─── Task data

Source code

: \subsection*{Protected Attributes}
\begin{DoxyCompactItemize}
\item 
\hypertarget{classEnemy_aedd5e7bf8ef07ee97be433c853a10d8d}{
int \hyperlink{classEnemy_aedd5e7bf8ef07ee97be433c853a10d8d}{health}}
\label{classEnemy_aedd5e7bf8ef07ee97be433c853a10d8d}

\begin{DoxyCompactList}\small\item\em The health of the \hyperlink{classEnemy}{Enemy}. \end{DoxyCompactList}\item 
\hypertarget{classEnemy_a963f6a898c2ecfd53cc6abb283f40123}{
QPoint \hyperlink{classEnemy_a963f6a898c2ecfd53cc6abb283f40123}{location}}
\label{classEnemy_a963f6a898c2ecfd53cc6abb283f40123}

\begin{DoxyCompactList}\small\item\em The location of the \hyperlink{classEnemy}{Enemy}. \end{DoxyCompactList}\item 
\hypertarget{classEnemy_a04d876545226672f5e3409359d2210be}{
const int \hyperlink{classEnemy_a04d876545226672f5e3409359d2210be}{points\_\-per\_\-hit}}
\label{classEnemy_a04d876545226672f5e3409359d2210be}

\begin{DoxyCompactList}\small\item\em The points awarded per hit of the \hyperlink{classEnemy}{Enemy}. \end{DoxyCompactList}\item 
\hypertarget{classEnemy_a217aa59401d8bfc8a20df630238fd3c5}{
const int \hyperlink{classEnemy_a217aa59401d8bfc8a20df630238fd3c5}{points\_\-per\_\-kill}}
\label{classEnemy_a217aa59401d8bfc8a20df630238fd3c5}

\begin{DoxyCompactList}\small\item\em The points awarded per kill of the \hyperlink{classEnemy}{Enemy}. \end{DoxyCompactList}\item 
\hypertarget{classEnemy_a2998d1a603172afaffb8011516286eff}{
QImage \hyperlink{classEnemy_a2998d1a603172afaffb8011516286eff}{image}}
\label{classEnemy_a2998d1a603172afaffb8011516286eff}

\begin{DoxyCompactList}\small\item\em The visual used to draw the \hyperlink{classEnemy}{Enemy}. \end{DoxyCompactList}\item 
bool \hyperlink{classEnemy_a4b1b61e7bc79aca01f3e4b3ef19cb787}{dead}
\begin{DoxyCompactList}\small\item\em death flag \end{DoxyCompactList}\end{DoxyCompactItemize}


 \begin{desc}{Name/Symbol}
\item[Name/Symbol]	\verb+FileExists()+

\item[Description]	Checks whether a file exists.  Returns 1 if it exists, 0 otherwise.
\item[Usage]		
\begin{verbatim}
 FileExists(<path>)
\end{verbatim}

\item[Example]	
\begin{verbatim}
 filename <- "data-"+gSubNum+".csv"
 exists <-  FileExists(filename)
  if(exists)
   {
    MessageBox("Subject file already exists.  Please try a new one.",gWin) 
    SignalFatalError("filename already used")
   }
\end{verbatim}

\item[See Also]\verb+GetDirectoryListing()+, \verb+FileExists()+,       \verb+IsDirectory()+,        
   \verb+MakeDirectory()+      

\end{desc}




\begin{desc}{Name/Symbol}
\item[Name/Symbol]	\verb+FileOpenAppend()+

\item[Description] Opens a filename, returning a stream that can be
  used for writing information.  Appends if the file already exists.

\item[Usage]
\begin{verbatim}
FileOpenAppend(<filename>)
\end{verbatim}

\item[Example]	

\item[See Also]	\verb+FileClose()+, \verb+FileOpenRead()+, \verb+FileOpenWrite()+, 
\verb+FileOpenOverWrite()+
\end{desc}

──────

What is needed:
Write out the listing exactly from its first line to the line containing "The health of". Both of those lines belong in the answer.

Result of this exercise:
Source code

: \subsection*{Protected Attributes}
\begin{DoxyCompactItemize}
\item 
\hypertarget{classEnemy_aedd5e7bf8ef07ee97be433c853a10d8d}{
int \hyperlink{classEnemy_aedd5e7bf8ef07ee97be433c853a10d8d}{health}}
\label{classEnemy_aedd5e7bf8ef07ee97be433c853a10d8d}

\begin{DoxyCompactList}\small\item\em The health of the \hyperlink{classEnemy}{Enemy}. \end{DoxyCompactList}\item 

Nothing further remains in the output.